Germany shuts down billions-worth cryptocurrency laundering server
Germany's Federal Criminal Police Office announces that ChipMixer, a darknet cryptocurrency laundering server, has been shut down.
The world's largest crypto money laundering service on the darknet has been shut down by German security authorities on Wednesday.
Germany's Federal Criminal Police Office and Frankfurt's attorney general's office said that the German-based server, ChipMixer, worth about $46.6 million, was seized.
The server operators, according to the Federal Criminal Police Office and the attorney general's office, were accused of running an illicit trading and commercial money laundering platform on the internet.
The authorities further revealed that the server had been in service since 2017 and had allegedly received Bitcoin from criminal origin to disburse it after a so-called "mixing" operation.
The "mixing" operations meant that the platform disrupted the traceability of the credit of the individual owners of cryptocurrencies.

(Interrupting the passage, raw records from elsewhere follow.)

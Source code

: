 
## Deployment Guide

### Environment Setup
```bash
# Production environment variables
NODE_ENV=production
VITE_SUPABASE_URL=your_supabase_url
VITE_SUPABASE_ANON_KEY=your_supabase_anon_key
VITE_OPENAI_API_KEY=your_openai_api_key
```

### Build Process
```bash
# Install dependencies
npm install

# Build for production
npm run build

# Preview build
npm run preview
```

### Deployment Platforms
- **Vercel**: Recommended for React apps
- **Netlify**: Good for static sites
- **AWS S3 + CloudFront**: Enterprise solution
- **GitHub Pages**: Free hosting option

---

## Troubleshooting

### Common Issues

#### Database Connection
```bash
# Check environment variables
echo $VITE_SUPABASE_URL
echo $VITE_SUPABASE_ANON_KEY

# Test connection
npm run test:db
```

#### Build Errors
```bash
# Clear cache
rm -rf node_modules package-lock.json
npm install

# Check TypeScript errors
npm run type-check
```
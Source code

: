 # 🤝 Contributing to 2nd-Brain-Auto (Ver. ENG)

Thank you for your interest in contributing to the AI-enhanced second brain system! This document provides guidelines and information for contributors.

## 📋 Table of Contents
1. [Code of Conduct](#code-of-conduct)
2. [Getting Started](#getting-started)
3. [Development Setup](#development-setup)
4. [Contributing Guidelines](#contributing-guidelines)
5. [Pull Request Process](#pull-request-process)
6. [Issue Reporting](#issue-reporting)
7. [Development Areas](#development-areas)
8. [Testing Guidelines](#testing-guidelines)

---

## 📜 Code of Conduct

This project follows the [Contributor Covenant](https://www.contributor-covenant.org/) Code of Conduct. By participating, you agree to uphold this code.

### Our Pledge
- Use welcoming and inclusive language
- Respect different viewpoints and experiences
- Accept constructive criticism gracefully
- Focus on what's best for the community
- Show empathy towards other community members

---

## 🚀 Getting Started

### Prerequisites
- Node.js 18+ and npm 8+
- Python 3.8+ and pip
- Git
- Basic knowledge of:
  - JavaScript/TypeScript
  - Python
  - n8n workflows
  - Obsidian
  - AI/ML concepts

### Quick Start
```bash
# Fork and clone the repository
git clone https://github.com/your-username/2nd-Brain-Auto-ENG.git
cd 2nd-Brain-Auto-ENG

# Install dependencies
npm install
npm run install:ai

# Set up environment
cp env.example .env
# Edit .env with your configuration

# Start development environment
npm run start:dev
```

In other words, the credit balances are piecemealed and occasionally transmitted with a time delay after being selectively combined with transactions from various senders.
In the particular case concerning ChipMixer, the service reportedly split deposited cryptocurrency into consistent micro-amounts dubbed "chips," according to the security officials.
It is claimed that these little sums were then mixed together to conceal the money's source. The service purportedly offered users total anonymity.
Security experts believe that ChipMixer was used to launder Bitcoins worth $2.9 billion, which could possibly be the darknet's greatest crypto mixer turnover.